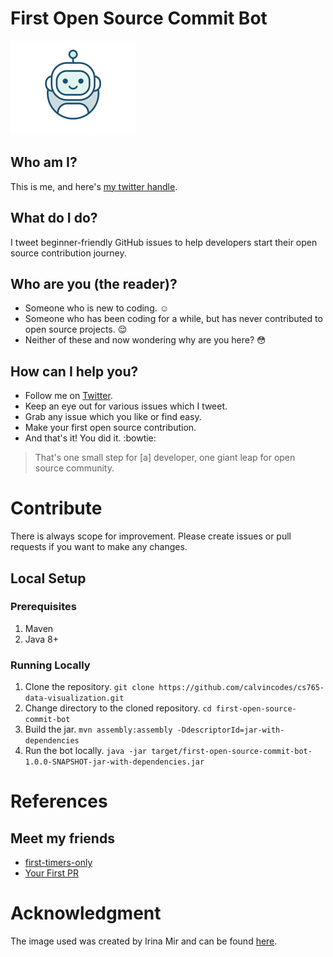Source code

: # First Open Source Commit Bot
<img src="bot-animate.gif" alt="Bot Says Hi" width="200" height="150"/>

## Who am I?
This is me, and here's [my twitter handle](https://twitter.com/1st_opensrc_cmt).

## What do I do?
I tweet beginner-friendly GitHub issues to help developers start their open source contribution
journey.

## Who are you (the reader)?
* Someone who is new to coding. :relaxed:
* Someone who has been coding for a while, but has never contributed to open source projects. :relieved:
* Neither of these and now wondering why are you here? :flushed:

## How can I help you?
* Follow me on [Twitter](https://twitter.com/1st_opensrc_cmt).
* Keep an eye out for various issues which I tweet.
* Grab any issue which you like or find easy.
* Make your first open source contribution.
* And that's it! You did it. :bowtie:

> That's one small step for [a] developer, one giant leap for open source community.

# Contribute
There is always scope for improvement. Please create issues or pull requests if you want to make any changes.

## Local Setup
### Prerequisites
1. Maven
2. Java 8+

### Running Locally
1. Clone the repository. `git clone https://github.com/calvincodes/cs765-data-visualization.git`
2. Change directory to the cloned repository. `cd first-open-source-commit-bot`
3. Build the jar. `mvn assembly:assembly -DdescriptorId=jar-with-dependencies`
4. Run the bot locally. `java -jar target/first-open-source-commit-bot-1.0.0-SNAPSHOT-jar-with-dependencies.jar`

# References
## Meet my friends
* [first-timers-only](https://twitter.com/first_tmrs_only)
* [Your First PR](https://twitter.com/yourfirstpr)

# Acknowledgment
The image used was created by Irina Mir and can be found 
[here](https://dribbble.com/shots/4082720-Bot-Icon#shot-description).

◆ ◆ ◆

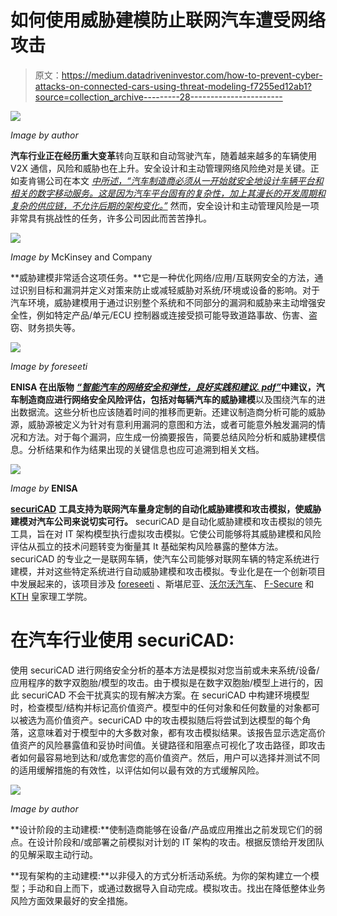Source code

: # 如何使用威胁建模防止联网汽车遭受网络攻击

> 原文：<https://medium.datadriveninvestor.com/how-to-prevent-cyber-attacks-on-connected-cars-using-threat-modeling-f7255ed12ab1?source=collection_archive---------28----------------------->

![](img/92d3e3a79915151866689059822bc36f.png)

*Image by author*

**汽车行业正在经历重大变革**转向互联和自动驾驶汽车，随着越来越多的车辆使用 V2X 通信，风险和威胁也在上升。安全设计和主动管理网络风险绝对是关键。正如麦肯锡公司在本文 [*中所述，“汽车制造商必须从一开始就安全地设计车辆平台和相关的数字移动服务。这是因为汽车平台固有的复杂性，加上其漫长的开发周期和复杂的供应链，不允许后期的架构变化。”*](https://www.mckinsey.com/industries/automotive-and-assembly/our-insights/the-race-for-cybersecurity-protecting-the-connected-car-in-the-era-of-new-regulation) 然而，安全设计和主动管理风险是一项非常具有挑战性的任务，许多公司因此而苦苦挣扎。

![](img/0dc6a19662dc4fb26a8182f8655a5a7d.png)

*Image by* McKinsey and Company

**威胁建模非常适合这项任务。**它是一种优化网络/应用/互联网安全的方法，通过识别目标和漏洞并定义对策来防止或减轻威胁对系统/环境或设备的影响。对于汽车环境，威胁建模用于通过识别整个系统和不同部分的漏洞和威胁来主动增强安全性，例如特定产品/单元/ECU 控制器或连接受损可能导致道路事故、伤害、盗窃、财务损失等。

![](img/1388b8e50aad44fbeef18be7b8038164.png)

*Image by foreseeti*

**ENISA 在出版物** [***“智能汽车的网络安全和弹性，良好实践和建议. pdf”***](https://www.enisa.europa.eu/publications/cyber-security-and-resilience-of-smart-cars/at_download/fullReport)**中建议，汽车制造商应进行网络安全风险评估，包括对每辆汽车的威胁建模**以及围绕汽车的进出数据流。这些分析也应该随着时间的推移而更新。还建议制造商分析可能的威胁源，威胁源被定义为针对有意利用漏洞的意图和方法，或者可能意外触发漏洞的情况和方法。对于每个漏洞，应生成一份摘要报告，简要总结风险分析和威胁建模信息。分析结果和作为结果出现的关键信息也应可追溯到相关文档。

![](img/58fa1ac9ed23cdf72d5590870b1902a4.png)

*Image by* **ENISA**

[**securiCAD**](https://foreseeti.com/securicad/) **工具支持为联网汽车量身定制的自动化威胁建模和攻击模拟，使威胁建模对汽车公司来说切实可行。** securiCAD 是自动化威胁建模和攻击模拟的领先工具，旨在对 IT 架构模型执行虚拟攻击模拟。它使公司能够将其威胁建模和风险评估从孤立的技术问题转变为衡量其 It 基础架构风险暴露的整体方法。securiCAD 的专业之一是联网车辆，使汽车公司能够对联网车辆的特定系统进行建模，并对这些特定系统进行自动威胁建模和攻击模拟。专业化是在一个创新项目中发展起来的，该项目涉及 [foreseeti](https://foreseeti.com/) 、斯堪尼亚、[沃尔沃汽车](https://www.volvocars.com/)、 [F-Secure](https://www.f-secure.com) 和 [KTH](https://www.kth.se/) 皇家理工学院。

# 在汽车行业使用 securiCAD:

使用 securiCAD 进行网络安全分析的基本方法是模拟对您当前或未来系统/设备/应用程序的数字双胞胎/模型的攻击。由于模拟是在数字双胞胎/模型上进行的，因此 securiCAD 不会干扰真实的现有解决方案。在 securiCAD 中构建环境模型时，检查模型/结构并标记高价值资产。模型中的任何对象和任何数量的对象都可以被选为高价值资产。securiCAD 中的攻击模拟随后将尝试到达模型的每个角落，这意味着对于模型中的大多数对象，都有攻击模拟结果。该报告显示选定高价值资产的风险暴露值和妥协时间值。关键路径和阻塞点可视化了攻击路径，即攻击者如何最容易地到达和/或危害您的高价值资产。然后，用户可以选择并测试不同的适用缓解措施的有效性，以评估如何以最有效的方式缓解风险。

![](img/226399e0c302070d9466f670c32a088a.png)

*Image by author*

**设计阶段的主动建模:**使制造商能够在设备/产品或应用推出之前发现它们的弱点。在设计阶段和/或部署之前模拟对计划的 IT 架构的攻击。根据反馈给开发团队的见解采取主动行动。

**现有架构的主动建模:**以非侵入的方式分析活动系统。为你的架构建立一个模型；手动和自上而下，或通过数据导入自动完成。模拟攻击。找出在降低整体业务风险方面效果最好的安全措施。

◆ ◆ ◆

INSTRUCTIONS FOR THE TASK: Show every line in the entries above that contains the string "issues".

PROBLEM SOLUTION:
I tweet beginner-friendly GitHub issues to help developers start their open source contribution
* Keep an eye out for various issues which I tweet.
There is always scope for improvement. Please create issues or pull requests if you want to make any changes.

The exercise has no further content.